(Data records)
-------
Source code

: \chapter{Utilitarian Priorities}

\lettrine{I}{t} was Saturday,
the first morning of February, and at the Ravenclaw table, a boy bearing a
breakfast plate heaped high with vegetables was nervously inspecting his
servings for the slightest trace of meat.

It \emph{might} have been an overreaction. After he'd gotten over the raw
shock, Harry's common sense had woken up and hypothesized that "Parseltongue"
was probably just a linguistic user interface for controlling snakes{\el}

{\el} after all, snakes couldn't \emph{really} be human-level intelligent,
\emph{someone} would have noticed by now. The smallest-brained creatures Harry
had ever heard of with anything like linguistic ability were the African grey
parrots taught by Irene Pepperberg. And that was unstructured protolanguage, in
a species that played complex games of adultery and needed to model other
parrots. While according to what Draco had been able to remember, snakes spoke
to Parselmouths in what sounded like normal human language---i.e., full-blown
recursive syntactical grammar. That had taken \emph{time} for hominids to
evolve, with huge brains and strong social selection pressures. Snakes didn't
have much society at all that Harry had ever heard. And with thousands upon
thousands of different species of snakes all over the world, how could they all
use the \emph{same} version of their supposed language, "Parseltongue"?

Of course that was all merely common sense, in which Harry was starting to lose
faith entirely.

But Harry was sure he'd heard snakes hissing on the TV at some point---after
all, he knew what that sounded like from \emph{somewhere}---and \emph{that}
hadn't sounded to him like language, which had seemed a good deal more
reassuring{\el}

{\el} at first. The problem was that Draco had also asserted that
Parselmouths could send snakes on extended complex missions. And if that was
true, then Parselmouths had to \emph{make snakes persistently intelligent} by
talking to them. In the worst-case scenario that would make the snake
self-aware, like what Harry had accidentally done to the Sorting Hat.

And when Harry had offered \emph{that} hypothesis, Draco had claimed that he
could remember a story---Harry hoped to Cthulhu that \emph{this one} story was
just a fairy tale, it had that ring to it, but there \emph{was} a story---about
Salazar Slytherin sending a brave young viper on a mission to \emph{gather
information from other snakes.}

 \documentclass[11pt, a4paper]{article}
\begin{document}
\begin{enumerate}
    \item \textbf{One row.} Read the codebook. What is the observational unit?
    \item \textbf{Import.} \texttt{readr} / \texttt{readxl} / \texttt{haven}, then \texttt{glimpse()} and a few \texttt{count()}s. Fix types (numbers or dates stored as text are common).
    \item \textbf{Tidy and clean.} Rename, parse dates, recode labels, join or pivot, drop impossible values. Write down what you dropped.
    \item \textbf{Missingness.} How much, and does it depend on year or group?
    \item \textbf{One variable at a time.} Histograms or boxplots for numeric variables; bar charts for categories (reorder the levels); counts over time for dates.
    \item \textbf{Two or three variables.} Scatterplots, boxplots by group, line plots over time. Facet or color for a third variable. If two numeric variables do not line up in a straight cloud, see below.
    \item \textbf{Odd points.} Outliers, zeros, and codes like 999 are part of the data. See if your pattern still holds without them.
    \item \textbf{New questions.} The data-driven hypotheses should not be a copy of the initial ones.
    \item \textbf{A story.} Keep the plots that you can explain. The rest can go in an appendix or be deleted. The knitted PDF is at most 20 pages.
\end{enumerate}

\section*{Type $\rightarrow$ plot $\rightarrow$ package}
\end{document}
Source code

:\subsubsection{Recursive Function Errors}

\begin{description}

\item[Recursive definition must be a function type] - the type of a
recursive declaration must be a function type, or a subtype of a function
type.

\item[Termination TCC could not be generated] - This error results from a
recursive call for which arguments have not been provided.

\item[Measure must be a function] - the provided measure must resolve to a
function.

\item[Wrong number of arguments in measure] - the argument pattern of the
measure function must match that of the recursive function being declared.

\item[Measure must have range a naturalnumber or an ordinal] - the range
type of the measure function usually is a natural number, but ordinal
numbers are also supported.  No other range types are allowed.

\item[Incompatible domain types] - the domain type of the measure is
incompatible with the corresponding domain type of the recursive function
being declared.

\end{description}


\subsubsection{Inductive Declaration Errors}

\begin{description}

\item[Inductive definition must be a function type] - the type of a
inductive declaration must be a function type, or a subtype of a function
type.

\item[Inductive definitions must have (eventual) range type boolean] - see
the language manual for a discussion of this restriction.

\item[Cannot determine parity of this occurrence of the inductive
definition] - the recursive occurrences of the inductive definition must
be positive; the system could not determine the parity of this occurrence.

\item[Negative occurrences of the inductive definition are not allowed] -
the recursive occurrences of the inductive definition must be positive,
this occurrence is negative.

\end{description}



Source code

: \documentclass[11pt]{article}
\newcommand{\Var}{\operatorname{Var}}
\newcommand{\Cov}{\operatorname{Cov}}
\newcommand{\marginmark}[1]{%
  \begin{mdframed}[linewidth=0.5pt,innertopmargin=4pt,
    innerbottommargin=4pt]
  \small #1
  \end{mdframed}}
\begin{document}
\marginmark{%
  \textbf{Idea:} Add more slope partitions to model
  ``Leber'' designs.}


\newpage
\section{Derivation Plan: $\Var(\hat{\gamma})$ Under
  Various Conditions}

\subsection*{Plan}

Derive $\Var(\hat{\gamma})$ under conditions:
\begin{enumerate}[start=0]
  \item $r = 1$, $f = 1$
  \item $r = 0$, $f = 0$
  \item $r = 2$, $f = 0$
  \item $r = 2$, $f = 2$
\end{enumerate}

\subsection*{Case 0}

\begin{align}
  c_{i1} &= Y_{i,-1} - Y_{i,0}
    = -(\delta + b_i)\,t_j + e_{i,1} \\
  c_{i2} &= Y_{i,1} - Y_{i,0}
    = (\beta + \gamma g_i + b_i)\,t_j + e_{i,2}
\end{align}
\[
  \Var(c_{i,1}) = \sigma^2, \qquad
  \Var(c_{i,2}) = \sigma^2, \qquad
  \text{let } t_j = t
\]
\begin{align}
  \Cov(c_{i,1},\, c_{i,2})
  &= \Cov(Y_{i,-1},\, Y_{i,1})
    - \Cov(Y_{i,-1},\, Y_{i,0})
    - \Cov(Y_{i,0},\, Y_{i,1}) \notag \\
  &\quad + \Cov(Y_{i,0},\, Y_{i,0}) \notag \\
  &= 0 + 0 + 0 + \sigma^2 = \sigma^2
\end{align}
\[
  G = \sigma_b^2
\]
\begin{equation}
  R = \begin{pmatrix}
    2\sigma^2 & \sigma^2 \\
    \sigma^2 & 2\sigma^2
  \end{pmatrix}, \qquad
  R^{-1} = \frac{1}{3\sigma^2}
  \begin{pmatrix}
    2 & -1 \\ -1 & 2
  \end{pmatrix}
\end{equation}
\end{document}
-------
#### [YOUR OBJECTIVE]
Reproduce each line of the records in which the word "variable" appears.

#### [SOLUTION TO THIS TASK]
    \item \textbf{One variable at a time.} Histograms or boxplots for numeric variables; bar charts for categories (reorder the levels); counts over time for dates.
    \item \textbf{Two or three variables.} Scatterplots, boxplots by group, line plots over time. Facet or color for a third variable. If two numeric variables do not line up in a straight cloud, see below.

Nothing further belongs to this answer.